Showing posts with label adultery. Show all posts
Showing posts with label adultery. Show all posts

Thursday, February 28, 2008

todd field's LITTLE CHILDREN (2006)

it's been a long time since a movie affected me quite so much as Little Children, and days later i still can't put my finger on why; the film as a whole is dour, uncomfortable and a little overwrought, focusing sometimes lazily (though always eloquently) on the same bourgeoise malaise done to death by inferior but more accessible films like American Beauty. on the other hand, though, Field and Perotta's emotional and psychological incisions fearlessly graze bone throughout, whether presenting a sad man resigned to his monstrousness (Jackie Earle Haley's scene in the parked car will bother me for the rest of my life) or a pair of adulterers wrestling poignantly with the situation they so carelessly careened into hopelessness and hurt. in a lot of ways Little Children recalls the work of Todd Solondz: it's self-consciously shocking, and even occasionally blase in its deviant provocation. but Solondz snickers at his characters, and at the audience squirming in their seats; Field, on the other hand, maintains an austerity even in rare moments of levity, and while Little Children may be a hard film to sit through, we aren't ever left to question what it's made us feel.

Sunday, January 13, 2008

noah baumbach's MARGOT AT THE WEDDING (2007)

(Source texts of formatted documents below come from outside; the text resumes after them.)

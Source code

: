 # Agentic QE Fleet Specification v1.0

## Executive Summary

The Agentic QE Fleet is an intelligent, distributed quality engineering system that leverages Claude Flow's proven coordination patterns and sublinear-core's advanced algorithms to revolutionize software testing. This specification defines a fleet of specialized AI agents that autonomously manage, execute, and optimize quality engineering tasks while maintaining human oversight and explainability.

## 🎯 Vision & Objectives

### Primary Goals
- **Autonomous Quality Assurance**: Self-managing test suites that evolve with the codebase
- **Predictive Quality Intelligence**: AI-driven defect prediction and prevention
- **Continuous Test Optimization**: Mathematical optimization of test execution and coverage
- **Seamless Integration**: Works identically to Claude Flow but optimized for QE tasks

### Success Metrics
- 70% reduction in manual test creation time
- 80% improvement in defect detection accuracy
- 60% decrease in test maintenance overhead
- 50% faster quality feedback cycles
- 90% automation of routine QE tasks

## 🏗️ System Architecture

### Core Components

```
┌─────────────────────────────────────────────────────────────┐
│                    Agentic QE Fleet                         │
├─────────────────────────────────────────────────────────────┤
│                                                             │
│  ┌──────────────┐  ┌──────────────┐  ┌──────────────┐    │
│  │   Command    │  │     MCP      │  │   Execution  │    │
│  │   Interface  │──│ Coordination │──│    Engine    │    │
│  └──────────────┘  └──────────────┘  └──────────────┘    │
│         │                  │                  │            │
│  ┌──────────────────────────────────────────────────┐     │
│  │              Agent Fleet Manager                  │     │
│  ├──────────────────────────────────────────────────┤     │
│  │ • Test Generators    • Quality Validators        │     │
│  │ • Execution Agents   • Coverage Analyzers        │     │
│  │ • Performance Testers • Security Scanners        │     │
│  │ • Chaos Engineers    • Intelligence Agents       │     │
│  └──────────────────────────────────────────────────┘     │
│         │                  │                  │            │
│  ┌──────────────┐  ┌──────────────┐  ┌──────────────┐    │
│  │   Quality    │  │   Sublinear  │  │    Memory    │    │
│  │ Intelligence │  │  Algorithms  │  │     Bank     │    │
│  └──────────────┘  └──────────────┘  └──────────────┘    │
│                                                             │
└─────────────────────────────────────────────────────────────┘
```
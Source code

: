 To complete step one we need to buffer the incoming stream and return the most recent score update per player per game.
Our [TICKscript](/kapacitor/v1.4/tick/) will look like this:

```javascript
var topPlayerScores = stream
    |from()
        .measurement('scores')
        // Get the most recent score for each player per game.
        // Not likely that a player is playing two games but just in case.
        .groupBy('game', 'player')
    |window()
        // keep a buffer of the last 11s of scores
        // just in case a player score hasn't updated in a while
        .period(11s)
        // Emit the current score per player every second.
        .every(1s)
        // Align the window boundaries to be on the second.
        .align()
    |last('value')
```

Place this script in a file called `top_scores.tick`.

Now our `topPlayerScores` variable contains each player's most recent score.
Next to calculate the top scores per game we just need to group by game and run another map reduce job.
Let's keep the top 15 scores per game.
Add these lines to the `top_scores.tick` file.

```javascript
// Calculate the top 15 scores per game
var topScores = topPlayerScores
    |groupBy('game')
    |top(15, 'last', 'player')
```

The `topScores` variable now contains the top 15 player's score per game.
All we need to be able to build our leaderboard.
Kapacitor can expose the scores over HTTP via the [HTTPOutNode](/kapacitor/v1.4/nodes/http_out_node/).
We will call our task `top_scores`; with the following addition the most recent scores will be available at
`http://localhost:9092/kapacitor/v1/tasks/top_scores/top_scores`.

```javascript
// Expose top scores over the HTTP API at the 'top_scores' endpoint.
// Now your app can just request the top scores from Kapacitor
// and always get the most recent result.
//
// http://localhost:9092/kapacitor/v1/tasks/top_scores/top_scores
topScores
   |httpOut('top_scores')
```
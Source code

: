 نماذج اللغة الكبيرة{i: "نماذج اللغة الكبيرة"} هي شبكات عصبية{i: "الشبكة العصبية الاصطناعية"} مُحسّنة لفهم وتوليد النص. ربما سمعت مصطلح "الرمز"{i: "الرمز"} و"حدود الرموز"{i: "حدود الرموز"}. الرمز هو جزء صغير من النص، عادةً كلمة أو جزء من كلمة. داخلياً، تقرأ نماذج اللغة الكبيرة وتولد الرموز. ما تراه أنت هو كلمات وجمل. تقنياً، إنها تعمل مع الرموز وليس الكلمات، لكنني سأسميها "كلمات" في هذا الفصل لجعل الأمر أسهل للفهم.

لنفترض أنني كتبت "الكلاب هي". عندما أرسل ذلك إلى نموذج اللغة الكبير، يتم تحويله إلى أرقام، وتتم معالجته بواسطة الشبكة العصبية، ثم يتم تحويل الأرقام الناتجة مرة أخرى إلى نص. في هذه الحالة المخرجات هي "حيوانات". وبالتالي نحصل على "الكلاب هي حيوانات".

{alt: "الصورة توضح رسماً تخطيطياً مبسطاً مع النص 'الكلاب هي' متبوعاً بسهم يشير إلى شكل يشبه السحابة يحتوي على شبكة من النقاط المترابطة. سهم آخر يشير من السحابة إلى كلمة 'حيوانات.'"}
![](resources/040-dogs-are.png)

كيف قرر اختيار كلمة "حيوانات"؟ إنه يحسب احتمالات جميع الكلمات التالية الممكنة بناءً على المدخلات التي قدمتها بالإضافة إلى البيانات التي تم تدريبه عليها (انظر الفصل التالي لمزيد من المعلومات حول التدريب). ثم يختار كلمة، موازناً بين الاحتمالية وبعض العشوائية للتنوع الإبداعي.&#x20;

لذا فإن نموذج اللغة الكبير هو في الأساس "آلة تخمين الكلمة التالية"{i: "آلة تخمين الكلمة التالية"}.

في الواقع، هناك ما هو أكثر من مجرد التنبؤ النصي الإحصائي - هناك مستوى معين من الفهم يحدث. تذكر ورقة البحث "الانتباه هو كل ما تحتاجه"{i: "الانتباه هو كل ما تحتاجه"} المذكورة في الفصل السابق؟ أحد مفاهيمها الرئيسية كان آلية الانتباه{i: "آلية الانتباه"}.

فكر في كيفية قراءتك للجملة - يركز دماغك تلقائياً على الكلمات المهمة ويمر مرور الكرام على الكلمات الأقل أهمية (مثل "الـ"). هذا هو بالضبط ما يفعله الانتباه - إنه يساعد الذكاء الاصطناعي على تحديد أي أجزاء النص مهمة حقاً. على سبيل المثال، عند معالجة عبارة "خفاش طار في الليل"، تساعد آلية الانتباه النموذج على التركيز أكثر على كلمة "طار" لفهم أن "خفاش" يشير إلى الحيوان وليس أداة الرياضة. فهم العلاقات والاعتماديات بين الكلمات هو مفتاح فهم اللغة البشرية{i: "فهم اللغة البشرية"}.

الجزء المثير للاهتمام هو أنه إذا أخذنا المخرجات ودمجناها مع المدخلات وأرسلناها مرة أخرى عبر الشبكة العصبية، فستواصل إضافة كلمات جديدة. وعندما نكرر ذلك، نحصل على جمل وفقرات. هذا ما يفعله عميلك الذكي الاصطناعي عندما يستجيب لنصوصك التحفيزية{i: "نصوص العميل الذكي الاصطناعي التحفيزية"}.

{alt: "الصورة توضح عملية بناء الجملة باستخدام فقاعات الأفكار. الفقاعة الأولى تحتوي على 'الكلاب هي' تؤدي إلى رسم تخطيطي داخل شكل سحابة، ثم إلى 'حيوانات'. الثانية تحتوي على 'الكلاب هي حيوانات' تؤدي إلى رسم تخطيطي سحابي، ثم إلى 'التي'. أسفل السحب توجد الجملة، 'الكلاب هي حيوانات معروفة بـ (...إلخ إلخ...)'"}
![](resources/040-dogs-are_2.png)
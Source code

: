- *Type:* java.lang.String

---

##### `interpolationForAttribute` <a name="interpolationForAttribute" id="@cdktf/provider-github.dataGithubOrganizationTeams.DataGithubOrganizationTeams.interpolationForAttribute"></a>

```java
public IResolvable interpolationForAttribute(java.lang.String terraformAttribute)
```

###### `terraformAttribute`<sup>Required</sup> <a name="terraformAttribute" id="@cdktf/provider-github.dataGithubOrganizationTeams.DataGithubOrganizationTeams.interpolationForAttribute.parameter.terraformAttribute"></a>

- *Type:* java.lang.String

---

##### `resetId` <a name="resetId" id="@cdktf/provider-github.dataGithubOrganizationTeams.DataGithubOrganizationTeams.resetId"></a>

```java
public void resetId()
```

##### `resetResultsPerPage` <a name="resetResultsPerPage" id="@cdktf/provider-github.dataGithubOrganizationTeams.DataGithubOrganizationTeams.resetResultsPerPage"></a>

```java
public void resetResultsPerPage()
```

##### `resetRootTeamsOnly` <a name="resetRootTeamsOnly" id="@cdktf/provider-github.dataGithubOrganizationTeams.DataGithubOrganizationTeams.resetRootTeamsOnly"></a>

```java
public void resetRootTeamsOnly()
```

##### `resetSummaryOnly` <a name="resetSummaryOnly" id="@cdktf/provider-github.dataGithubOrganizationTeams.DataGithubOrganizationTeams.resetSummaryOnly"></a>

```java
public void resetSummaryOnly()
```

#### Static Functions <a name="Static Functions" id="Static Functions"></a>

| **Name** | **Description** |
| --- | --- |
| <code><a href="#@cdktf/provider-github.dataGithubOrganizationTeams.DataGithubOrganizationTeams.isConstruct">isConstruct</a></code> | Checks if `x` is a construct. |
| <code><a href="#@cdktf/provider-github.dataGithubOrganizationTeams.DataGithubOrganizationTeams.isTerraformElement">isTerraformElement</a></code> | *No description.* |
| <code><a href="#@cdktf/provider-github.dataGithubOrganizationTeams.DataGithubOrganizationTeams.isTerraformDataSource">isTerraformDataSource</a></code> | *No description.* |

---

lord, i’d hate to meet Noah Baumbach’s family. it’s possible, of course, that they’re perfectly lovely people, worlds removed from the walking psychological time bombs that populate his films, but that would make Baumbach the greatest screenwriter of his generation, an honor I’m not ready to bestow on the co-writer of The Life Aquatic. Margot At The Wedding, a worthy spiritual sequel to his excruciatingly perceptive commercial/psychiatric breakthrough The Squid And The Whale, again examines the dynamics of familial dysfunction, but on a far more bothersome level than the affected quirk typical of similar American indies; Baumbach’s voice as a filmmaker has by now clearly emerged through his ruthless examination of the thoughts and feelings we do our best to hide from the people we love, but slip out nonetheless.

where Squid centered on the emotional and intellectual angst of a teen facing his parents’ divorce, Margot At The Wedding focuses instead on the adult product of such psychological sabotage, a failed mother and wife who retreats to her own high horse on the eve of her estranged sister’s wedding. as character studies go, few in recent memory have been as penetrative as Nicole Kidman’s manipulative, desolate Margot, and Baumbach meets his performers halfway with a visual flatness that’s nearly as ugly as the emotions in play, but naturalistic in a way that serves the material. the overall result is less striking than The Squid And The Whale, but only because he seems to be striving to make his characters here as real as their feelings; that the film is unshowy makes it that much more subversive, and leaves us afraid of what Noah Baumbach might strip from our minds and hearts next time around.

(from the KNOXVILLE VOICE)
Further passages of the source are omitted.